Recep şüphesiz Kur’ân ve Sünnet kaynaklı Haram aydır. Yani Barış ayıdır. İslam barıştır. Selamımız da barıştır. Üstelik barışa muhtacız.
Bu gece televizyonlarda mevlid okunacak, vaazlarda hurafelere değinilecek ama asıl olan Barış konusuna yer verilmeyecek. Bir diğer anlatımla kendi ellerimizle İslam’ı toplum hayatının dışına iteceğiz.
Bu hurafelerden birinde, aziz Peygamberimize iftira ile şöyle buyurmuştur:
“Recep ayı çok büyük bir aydır. Kim o aydan bir günü oruçla geçirirse, ona 900 sene oruç tutmuş gibi sevap verilir.”
Bu hadis gibi bir diğer uydurma hadiste ise “1000 senelik sevap verileceği “ açıklanıyor.
Recep ayı orucu ile alakalı maalesef kitaplarımızda yer alan ve vaazlarda aktarılmakta olan bir uydurma hadis de şöyledir.

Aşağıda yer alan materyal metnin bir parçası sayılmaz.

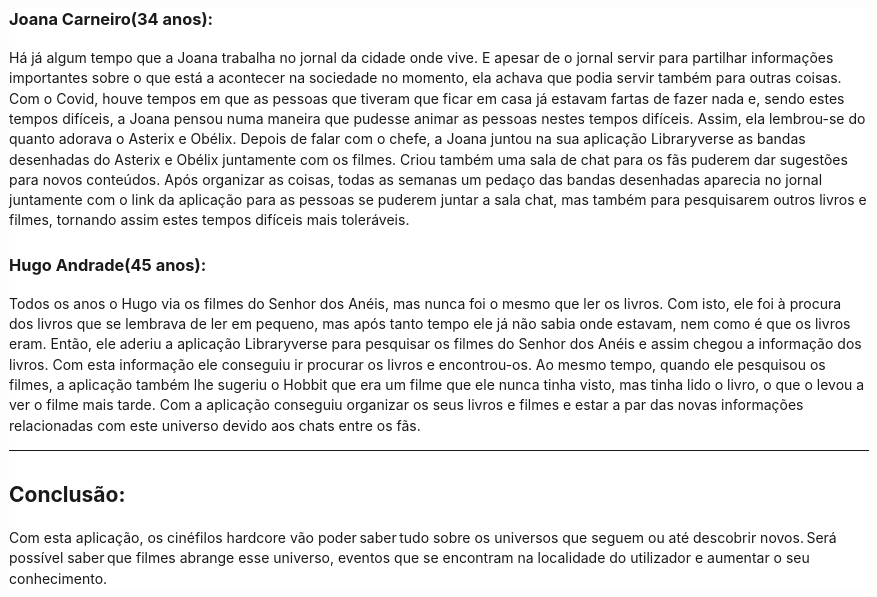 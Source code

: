 ### Joana Carneiro(34 anos):
Há já algum tempo que a Joana trabalha no jornal da cidade onde vive. E apesar de o jornal servir para partilhar informações importantes sobre o que está a acontecer na sociedade no momento, ela achava que podia servir também para outras coisas. Com o Covid, houve tempos em que as pessoas que tiveram que ficar em casa já estavam fartas de fazer nada e, sendo estes tempos difíceis, a Joana pensou numa maneira que pudesse animar as pessoas nestes tempos difíceis. Assim, ela lembrou-se do quanto adorava o Asterix e Obélix. Depois de falar com o chefe, a Joana juntou na sua aplicação Libraryverse as bandas desenhadas do Asterix e Obélix juntamente com os filmes. Criou também uma sala de chat para os fãs puderem dar sugestões para novos conteúdos. Após organizar as coisas, todas as semanas um pedaço das bandas desenhadas aparecia no jornal juntamente com o link da aplicação para as pessoas se puderem juntar a sala chat, mas também para pesquisarem outros livros e filmes, tornando assim estes tempos difíceis mais toleráveis.
 
### Hugo Andrade(45 anos):
Todos os anos o Hugo via os filmes do Senhor dos Anéis, mas nunca foi o mesmo que ler os livros. Com isto, ele foi à procura dos livros que se lembrava de ler em pequeno, mas após tanto tempo ele já não sabia onde estavam, nem como é que os livros eram. Então, ele aderiu a aplicação Libraryverse para pesquisar os filmes do Senhor dos Anéis e assim chegou a informação dos livros. Com esta informação ele conseguiu ir procurar os livros e encontrou-os. Ao mesmo tempo, quando ele pesquisou os filmes, a aplicação também lhe sugeriu o Hobbit que era um filme que ele nunca tinha visto, mas tinha lido o livro, o que o levou a ver o filme mais tarde. Com a aplicação conseguiu organizar os seus livros e filmes e estar a par das novas informações relacionadas com este universo devido aos chats entre os fãs.

***

## Conclusão:  

Com esta aplicação, os cinéfilos hardcore vão poder saber tudo sobre os universos que seguem ou até descobrir novos. Será possível saber que filmes abrange esse universo, eventos que se encontram na localidade do utilizador e aumentar o seu conhecimento. 
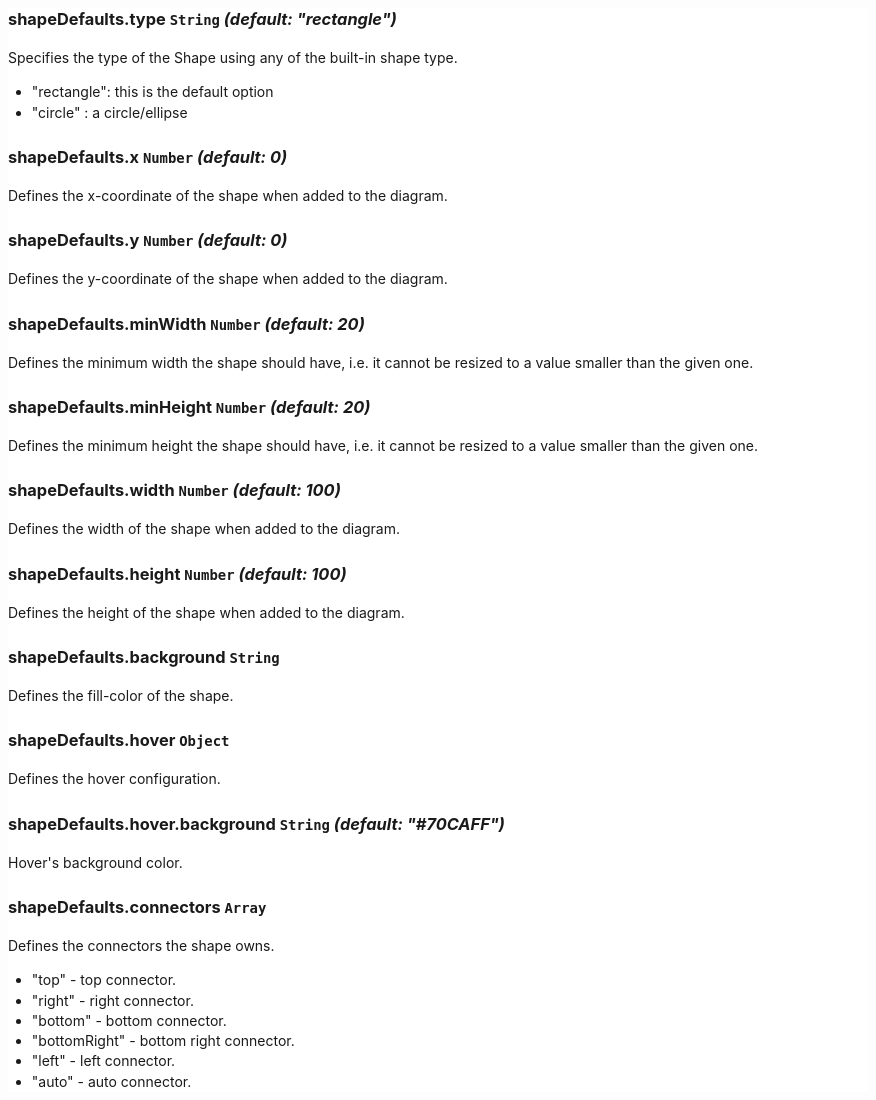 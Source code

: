 ### shapeDefaults.type `String` *(default: "rectangle")*

Specifies the type of the Shape using any of the built-in shape type.

* "rectangle": this is the default option
* "circle" : a circle/ellipse

### shapeDefaults.x `Number` *(default: 0)*

Defines the x-coordinate of the shape when added to the diagram.

### shapeDefaults.y `Number` *(default: 0)*

Defines the y-coordinate of the shape when added to the diagram.

### shapeDefaults.minWidth `Number` *(default: 20)*

Defines the minimum width the shape should have, i.e. it cannot be resized to a value smaller than the given one.

### shapeDefaults.minHeight `Number` *(default: 20)*

Defines the minimum height the shape should have, i.e. it cannot be resized to a value smaller than the given one.

### shapeDefaults.width `Number` *(default: 100)*

Defines the width of the shape when added to the diagram.

### shapeDefaults.height `Number` *(default: 100)*

Defines the height of the shape when added to the diagram.

### shapeDefaults.background `String`

Defines the fill-color of the shape.

### shapeDefaults.hover `Object`

Defines the hover configuration.

### shapeDefaults.hover.background `String` *(default: "#70CAFF")*

Hover's background color.

### shapeDefaults.connectors `Array`

Defines the connectors the shape owns.

* "top" - top connector.
* "right" - right connector.
* "bottom" - bottom connector.
* "bottomRight" - bottom right connector.
* "left" - left connector.
* "auto" - auto connector.
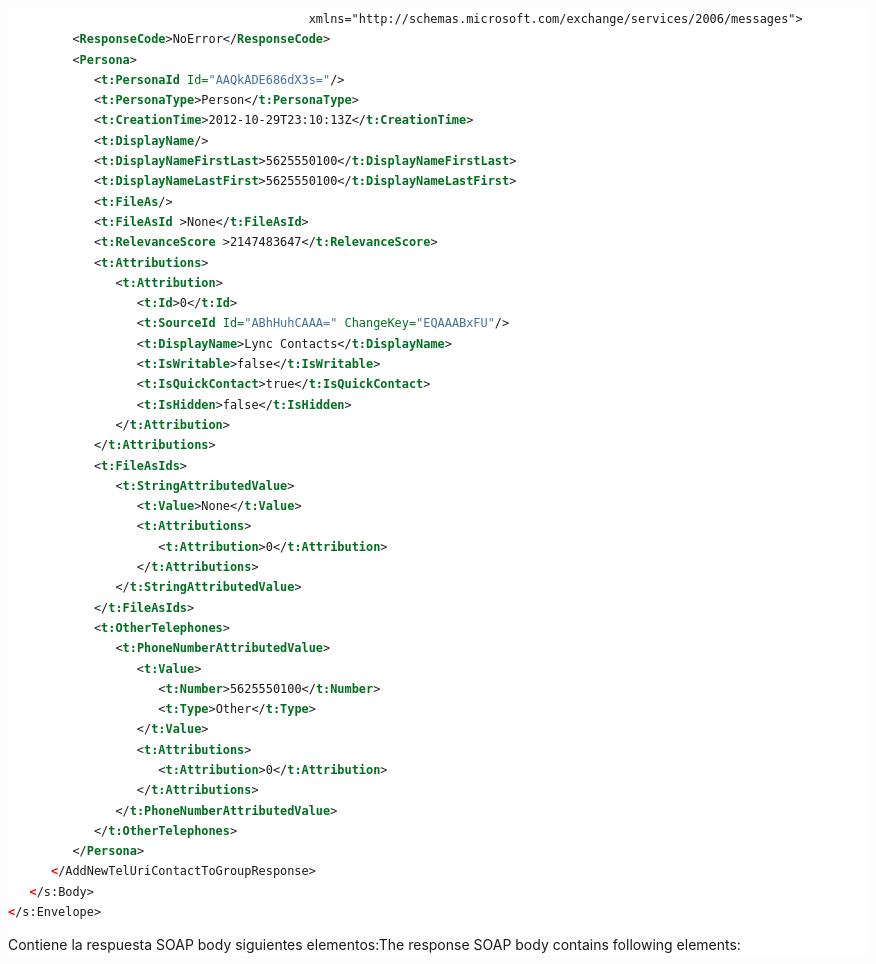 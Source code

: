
 ```XML
                                          xmlns="http://schemas.microsoft.com/exchange/services/2006/messages">
         <ResponseCode>NoError</ResponseCode>
         <Persona>
            <t:PersonaId Id="AAQkADE686dX3s="/>
            <t:PersonaType>Person</t:PersonaType>
            <t:CreationTime>2012-10-29T23:10:13Z</t:CreationTime>
            <t:DisplayName/>
            <t:DisplayNameFirstLast>5625550100</t:DisplayNameFirstLast>
            <t:DisplayNameLastFirst>5625550100</t:DisplayNameLastFirst>
            <t:FileAs/>
            <t:FileAsId >None</t:FileAsId>
            <t:RelevanceScore >2147483647</t:RelevanceScore>
            <t:Attributions>
               <t:Attribution>
                  <t:Id>0</t:Id>
                  <t:SourceId Id="ABhHuhCAAA=" ChangeKey="EQAAABxFU"/>
                  <t:DisplayName>Lync Contacts</t:DisplayName>
                  <t:IsWritable>false</t:IsWritable>
                  <t:IsQuickContact>true</t:IsQuickContact>
                  <t:IsHidden>false</t:IsHidden>
               </t:Attribution>
            </t:Attributions>
            <t:FileAsIds>
               <t:StringAttributedValue>
                  <t:Value>None</t:Value>
                  <t:Attributions>
                     <t:Attribution>0</t:Attribution>
                  </t:Attributions>
               </t:StringAttributedValue>
            </t:FileAsIds>
            <t:OtherTelephones>
               <t:PhoneNumberAttributedValue>
                  <t:Value>
                     <t:Number>5625550100</t:Number>
                     <t:Type>Other</t:Type>
                  </t:Value>
                  <t:Attributions>
                     <t:Attribution>0</t:Attribution>
                  </t:Attributions>
               </t:PhoneNumberAttributedValue>
            </t:OtherTelephones>
         </Persona>
      </AddNewTelUriContactToGroupResponse>
   </s:Body>
</s:Envelope>
```

<span data-ttu-id="1a3bf-144">Contiene la respuesta SOAP body siguientes elementos:</span><span class="sxs-lookup"><span data-stu-id="1a3bf-144">The response SOAP body contains following elements:</span></span>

“Kim Recep ayından 7 gün oruç tutarsa cehennemim yedi kapısına kilit vurulur. Kim sekiz gün oruç tutarsa cennetin 8 kapıları ona açılır.“
Ne Kur’an’da, nede aziz Peygamberimize aidiyeti sabit hadislerde böyle açıklamalar yoktur. Regaib, Miraç ve Berat gibi gecelere ilişkin şöyle şöyle namaz kılınıp oruç tutulması gereğine ilişkin beyanlar da yoktur. Kur’ân’da olmadığı gibi Aziz Peygamberimizin sahih hadislerinde de yoktur.
Aslında değindiğimiz gecelerin kandiller olarak nitelendirilmesi, Osmanlı döneminde minareler arasında mahyalar kurulmasından sonra başlamıştır.
Reğâib, Mirac, Berat ve Cuma günü ve gecelerine has oruç ve namaz ibadetlerimiz yoktur, ama onlarda da yapılabilecek öğütlendiğimiz ibadetlerimiz vardır.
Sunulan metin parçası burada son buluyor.